* The problem
The line containing "Back to [[1.8" marks the start; return it and every line after it in the listing below, exactly, through the last.
(Beginning of Data in this exercise)
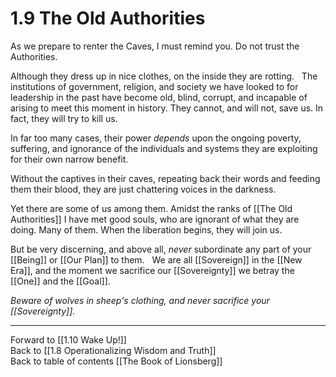 
# 1.9 The Old Authorities
As we prepare to renter the Caves, I must remind you. Do not trust the Authorities. 

Although they dress up in nice clothes, on the inside they are rotting. 
 
The institutions of government, religion, and society we have looked to for leadership in the past have become old, blind, corrupt, and incapable of arising to meet this moment in history. They cannot, and will not, save us. In fact, they will try to kill us. 

In far too many cases, their power _depends_ upon the ongoing poverty, suffering, and ignorance of the individuals and systems they are exploiting for their own narrow benefit. 

Without the captives in their caves, repeating back their words and feeding them their blood, they are just chattering voices in the darkness. 

Yet there are some of us among them. Amidst the ranks of  [[The Old Authorities]] I have met good souls, who are ignorant of what they are doing. Many of them. When the liberation begins, they will join us. 

But be very discerning, and above all, _never_ subordinate any part of your [[Being]] or [[Our Plan]] to them. 
 
We are all [[Sovereign]] in the [[New Era]], and the moment we sacrifice our [[Sovereignty]] we betray the [[One]] and the [[Goal]]. 

_Beware of wolves in sheep's clothing, and never sacrifice your [[Sovereignty]]._

___

Forward to [[1.10 Wake Up!]]  
Back to [[1.8 Operationalizing Wisdom and Truth]]  
Back to table of contents [[The Book of Lionsberg]]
(End of Data in this exercise)
* Answer below
Back to [[1.8 Operationalizing Wisdom and Truth]]  
Back to table of contents [[The Book of Lionsberg]]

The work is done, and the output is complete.